What the exercise asks: Scan the entries that follow and copy out every line containing "IBAction".
START Raw data
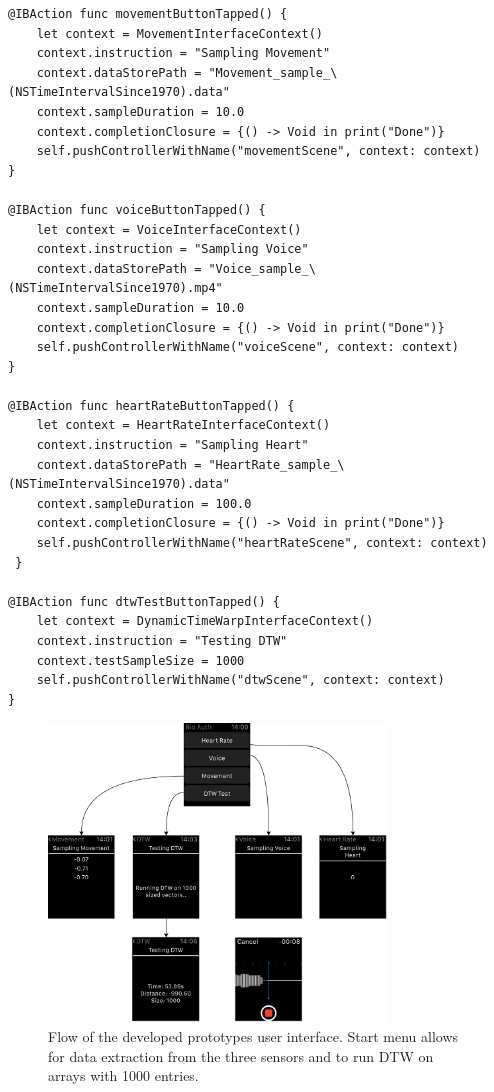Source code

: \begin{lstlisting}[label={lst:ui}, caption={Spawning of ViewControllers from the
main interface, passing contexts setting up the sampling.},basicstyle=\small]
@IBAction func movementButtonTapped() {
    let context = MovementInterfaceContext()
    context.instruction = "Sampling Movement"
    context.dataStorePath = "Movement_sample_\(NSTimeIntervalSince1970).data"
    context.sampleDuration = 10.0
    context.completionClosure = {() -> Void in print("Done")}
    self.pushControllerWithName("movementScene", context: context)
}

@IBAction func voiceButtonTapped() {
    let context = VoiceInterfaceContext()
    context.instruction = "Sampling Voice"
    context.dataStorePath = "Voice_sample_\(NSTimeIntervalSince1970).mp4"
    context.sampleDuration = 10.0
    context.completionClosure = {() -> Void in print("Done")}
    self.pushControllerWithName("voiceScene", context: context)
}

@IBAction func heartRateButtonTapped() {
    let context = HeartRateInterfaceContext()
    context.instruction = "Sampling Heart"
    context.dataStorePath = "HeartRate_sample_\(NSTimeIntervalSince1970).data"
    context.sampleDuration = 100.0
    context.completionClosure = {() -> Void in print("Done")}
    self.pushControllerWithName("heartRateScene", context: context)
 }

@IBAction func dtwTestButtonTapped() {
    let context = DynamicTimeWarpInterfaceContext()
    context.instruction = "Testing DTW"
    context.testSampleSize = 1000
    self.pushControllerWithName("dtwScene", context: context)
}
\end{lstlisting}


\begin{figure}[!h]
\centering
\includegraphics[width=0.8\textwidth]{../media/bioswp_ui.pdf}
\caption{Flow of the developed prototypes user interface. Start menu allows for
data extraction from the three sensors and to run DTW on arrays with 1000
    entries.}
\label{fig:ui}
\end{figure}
END Raw data
START Raw data
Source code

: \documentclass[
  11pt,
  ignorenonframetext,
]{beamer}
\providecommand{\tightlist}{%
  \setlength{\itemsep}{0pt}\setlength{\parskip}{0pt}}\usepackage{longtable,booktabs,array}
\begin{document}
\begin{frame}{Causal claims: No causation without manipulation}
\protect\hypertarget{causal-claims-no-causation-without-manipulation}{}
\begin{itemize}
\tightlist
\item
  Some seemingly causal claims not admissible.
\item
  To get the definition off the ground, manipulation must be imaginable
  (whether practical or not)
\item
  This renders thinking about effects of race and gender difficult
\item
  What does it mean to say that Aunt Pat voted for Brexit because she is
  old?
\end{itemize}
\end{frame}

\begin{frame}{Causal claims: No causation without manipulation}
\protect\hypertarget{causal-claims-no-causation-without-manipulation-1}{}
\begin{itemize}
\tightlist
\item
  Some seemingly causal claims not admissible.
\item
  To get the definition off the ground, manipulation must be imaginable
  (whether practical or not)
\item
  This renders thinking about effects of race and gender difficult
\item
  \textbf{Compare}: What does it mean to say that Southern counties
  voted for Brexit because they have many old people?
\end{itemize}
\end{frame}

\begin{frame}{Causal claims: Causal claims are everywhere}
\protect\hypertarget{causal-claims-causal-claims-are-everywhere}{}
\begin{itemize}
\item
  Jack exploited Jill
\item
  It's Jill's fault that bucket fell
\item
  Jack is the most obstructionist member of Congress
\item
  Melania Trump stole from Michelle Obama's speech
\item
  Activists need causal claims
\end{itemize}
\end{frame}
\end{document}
END Raw data
Answer:
@IBAction func movementButtonTapped() {
@IBAction func voiceButtonTapped() {
@IBAction func heartRateButtonTapped() {
@IBAction func dtwTestButtonTapped() {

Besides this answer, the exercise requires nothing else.